Não pretendo, neste artigo, tomar parte ou partido nesta discussão — lícita, embora não isenta de riscos — sobre o perfil que o novo Papa deverá assumir. Em vez disso, proponho-me a olhar para uma continuidade mais profunda do que a mera mudança de rosto na varanda de São Pedro. Desejo, assim, identificar algumas linhas de fundo que unam Francisco, primeiro Papa jesuíta, a Leão XIV, primeiro Papa agostiniano, a partir das suas raízes espirituais.

Nesse horizonte, volto-me para a relação entre dois fundadores cujas inspirações formaram santos e, digamos sem hesitar, papas. Tratam-se de Santo Agostinho de Hipona e Santo Inácio de Loyola. Pretendo mostrar como ambos partilham intuições teológicas e espirituais fundamentais que formaram, espiritual e humanamente, a vida de Jorge Mario Bergoglio e de Robert Francis Prevost. Não se trata de chegar a conclusões definitivas, mas de oferecer um exercício humilde de profundidade. Quem sabe assim possamos descobrir novas pistas para entender melhor as afinidades — e também as diferenças — entre Francisco e Leão XIV, pontífices unidos pelo desejo de renovar a Igreja em fidelidade ao Evangelho e às exigências dos tempos.

 

A centralidade do coração
Apesar de separados por séculos e por contextos culturais profundamente distintos, Agostinho de Hipona e Inácio de Loyola partilham marcas biográficas que os aproximam. O norte de África não é o País Basco, Tagaste é diferente de Guipuzcoa; ainda assim, ambos nasceram em territórios periféricos do Império e viveram transformações interiores que viriam a moldar o coração da Igreja.

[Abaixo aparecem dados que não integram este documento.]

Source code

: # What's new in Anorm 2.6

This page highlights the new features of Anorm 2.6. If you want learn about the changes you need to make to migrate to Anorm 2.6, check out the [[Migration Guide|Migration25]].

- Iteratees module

As suas famílias eram diferentes: Agostinho teve um pai pagão e uma mãe cristã profundamente devota, que se tornou a sua principal referência de fé. Inácio, por sua vez, teve uma origem cristã tradicional, mas da sua mãe sabemos muito pouco — ao ponto de alguns historiadores sugerirem que essa ausência pode ter influenciado fortemente o seu percurso interior. Se o baptismo de Agostinho foi tardio, no solar dos Loyola o primeiro sacramento era tão natural quanto o nascimento e as montanhas de Izarraitz.

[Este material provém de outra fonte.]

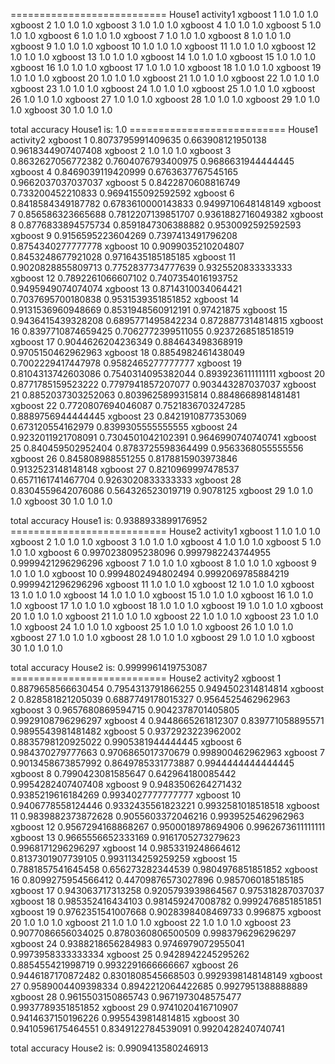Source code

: ===========================
House1  activity1
xgboost 1       1.0       1.0      1.0
xgboost 2       1.0       1.0      1.0
xgboost 3       1.0       1.0      1.0
xgboost 4       1.0       1.0      1.0
xgboost 5       1.0       1.0      1.0
xgboost 6       1.0       1.0      1.0
xgboost 7       1.0       1.0      1.0
xgboost 8       1.0       1.0      1.0
xgboost 9       1.0       1.0      1.0
xgboost 10       1.0       1.0      1.0
xgboost 11       1.0       1.0      1.0
xgboost 12       1.0       1.0      1.0
xgboost 13       1.0       1.0      1.0
xgboost 14       1.0       1.0      1.0
xgboost 15       1.0       1.0      1.0
xgboost 16       1.0       1.0      1.0
xgboost 17       1.0       1.0      1.0
xgboost 18       1.0       1.0      1.0
xgboost 19       1.0       1.0      1.0
xgboost 20       1.0       1.0      1.0
xgboost 21       1.0       1.0      1.0
xgboost 22       1.0       1.0      1.0
xgboost 23       1.0       1.0      1.0
xgboost 24       1.0       1.0      1.0
xgboost 25       1.0       1.0      1.0
xgboost 26       1.0       1.0      1.0
xgboost 27       1.0       1.0      1.0
xgboost 28       1.0       1.0      1.0
xgboost 29       1.0       1.0      1.0
xgboost 30       1.0       1.0      1.0

 total accuracy House1 is: 1.0 ===========================
House1  activity2
xgboost 1       0.8073795991409635       0.663908121950138      0.9618344907407408
xgboost 2       1.0       1.0      1.0
xgboost 3       0.8632627056772382       0.7604076793400975      0.9686631944444445
xgboost 4       0.8469039119420999       0.6763637767545165      0.9662037037037037
xgboost 5       0.8422870608816749       0.733200452210833      0.9694155092592592
xgboost 6       0.8418584349187782       0.6783610000143833      0.9499710648148149
xgboost 7       0.856586323665688       0.7812207139851707      0.9361882716049382
xgboost 8       0.8776833894575734       0.8591847306388882      0.9530092592592593
xgboost 9       0.9156595223604269       0.7397413491796208      0.8754340277777778
xgboost 10       0.9099035210204807       0.8453248677921028      0.9716435185185185
xgboost 11       0.9020828855809713       0.7752837734777639      0.9325520833333333
xgboost 12       0.7892261066607102       0.7407354016193752      0.9495949074074074
xgboost 13       0.8714310034064421       0.7037695700180838      0.9531539351851852
xgboost 14       0.9131536960948669       0.8531948560912191      0.97421875
xgboost 15       0.9436415439328208       0.6895771495842234      0.8728877314814815
xgboost 16       0.8397710874659425       0.7062772399511055      0.9237268518518519
xgboost 17       0.9044626204236349       0.884643498368919      0.9705150462962963
xgboost 18       0.8854982461438049       0.7002229417447978      0.9582465277777777
xgboost 19       0.8104313742603086       0.7540314095382044      0.8939236111111111
xgboost 20       0.8771785159523222       0.7797941857207077      0.903443287037037
xgboost 21       0.8852037303252063       0.8039625899315814      0.8848668981481481
xgboost 22       0.7720807694046087       0.7521836703247285      0.8889756944444445
xgboost 23       0.8421910877353069       0.673120554162979      0.8399305555555555
xgboost 24       0.9232011921708091       0.7304501042102391      0.9646990740740741
xgboost 25       0.840459502952404       0.8783725598364499      0.9563368055555556
xgboost 26       0.845808988551255       0.8178815903973846      0.9132523148148148
xgboost 27       0.8210969997478537       0.6571161741467704      0.9263020833333333
xgboost 28       0.8304559642076086       0.564326523019719      0.9078125
xgboost 29       1.0       1.0      1.0
xgboost 30       1.0       1.0      1.0

 total accuracy House1 is: 0.9388933899176952 ===========================
House2  activity1
xgboost 1       1.0       1.0      1.0
xgboost 2       1.0       1.0      1.0
xgboost 3       1.0       1.0      1.0
xgboost 4       1.0       1.0      1.0
xgboost 5       1.0       1.0      1.0
xgboost 6       0.9970238095238096       0.9997982243744955      0.9999421296296296
xgboost 7       1.0       1.0      1.0
xgboost 8       1.0       1.0      1.0
xgboost 9       1.0       1.0      1.0
xgboost 10       0.9994802494802494       0.9992069785884219      0.9999421296296296
xgboost 11       1.0       1.0      1.0
xgboost 12       1.0       1.0      1.0
xgboost 13       1.0       1.0      1.0
xgboost 14       1.0       1.0      1.0
xgboost 15       1.0       1.0      1.0
xgboost 16       1.0       1.0      1.0
xgboost 17       1.0       1.0      1.0
xgboost 18       1.0       1.0      1.0
xgboost 19       1.0       1.0      1.0
xgboost 20       1.0       1.0      1.0
xgboost 21       1.0       1.0      1.0
xgboost 22       1.0       1.0      1.0
xgboost 23       1.0       1.0      1.0
xgboost 24       1.0       1.0      1.0
xgboost 25       1.0       1.0      1.0
xgboost 26       1.0       1.0      1.0
xgboost 27       1.0       1.0      1.0
xgboost 28       1.0       1.0      1.0
xgboost 29       1.0       1.0      1.0
xgboost 30       1.0       1.0      1.0

 total accuracy House2 is: 0.9999961419753087 ===========================
House2  activity2
xgboost 1       0.8879658566630454       0.7954313791866255      0.9494502314814814
xgboost 2       0.828581821205039       0.6887749178015327      0.9564525462962963
xgboost 3       0.9657680869594715       0.9042378701405805      0.9929108796296297
xgboost 4       0.9448665261812307       0.839771058895571      0.9895543981481482
xgboost 5       0.9372923223962002       0.8835798120925022      0.9905381944444445
xgboost 6       0.984370279777663       0.9706865017370679      0.998900462962963
xgboost 7       0.9013458673857992       0.8649785331773887      0.9944444444444445
xgboost 8       0.7990423081585647       0.642964180085442      0.9954282407407408
xgboost 9       0.9483506264271432       0.9385219616184269      0.9934027777777777
xgboost 10       0.9406778558124446       0.9332435561823221      0.9932581018518518
xgboost 11       0.9839882373872628       0.9055603372046216      0.9939525462962963
xgboost 12       0.9567294168868267       0.9500018978694906      0.9962673611111111
xgboost 13       0.9665556652333169       0.9161705273279623      0.9968171296296297
xgboost 14       0.9853319248664612       0.8137301907739105      0.9931134259259259
xgboost 15       0.7881857541645458       0.656273282344539      0.9804976851851852
xgboost 16       0.8099275954566412       0.44709876573027896      0.9857060185185185
xgboost 17       0.943063717313258       0.9205793939864567      0.975318287037037
xgboost 18       0.985352416434103       0.981459247008782      0.9992476851851851
xgboost 19       0.9762351541007668       0.9028398408469733      0.996875
xgboost 20       1.0       1.0      1.0
xgboost 21       1.0       1.0      1.0
xgboost 22       1.0       1.0      1.0
xgboost 23       0.9077086656034025       0.8780360806500509      0.9983796296296297
xgboost 24       0.9388218656284983       0.9746979072955041      0.9973958333333334
xgboost 25       0.9428942245295262       0.885455421998719      0.9932291666666667
xgboost 26       0.9446187170872482       0.8301808545668503      0.9929398148148149
xgboost 27       0.9589004409398334       0.8942212064422685      0.9927951388888889
xgboost 28       0.9615503150865743       0.9671973048575477      0.9937789351851852
xgboost 29       0.9741020416710907       0.9414637150196226      0.9955439814814815
xgboost 30       0.9410596175464551       0.8349122784539091      0.9920428240740741

 total accuracy House2 is: 0.9909413580246913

Também no campo da afetividade surgem paralelos inesperados. Agostinho teve um filho, Adeodato, fruto da relação com uma concubina (cf. Confissões 9, 6). De Inácio não há registos de paternidade, mas há quem suponha a possibilidade de uma relação anterior à sua conversão (cf. Thomas Hollweck SJ, El voto de castidad en la Compañía de Jesús, Mensajero-Sal Terrae, 2001). Ambos conheceram a lentidão do processo de integrar a sua sexualidade à luz do Evangelho — não sem mística, luta e paciência. Agostinho confessava ter rezado antes do seu baptismo: “Senhor, torna-me casto, mas não ainda” (Confissões 8, 7); e Inácio, recordando uma visão de Nossa Senhora, escreve que ficou com tal repulsa de toda a vida passada — “especialmente de coisas da carne, que lhe parecia terem desaparecido da alma todas as imagens que antes nela tinha impressas” (Autobiografia 10). Para ambos, a superação do afeto desordenado não começou num esforço moral ou racional, mas na experiência de um prazer maior: a alegria interior que nasce do encontro com Deus. Agostinho referia-se a esta experiência como uma “alegria vitoriosa do amor” — dilectatio victrix —, ou seja, a vitória do Ressuscitado que se torna prazer no coração. Inácio, por sua vez, chamava-lhe “consolação” — pela qual o coração se sente movido a amar Deus em todas as coisas e todas as coisas em Deus.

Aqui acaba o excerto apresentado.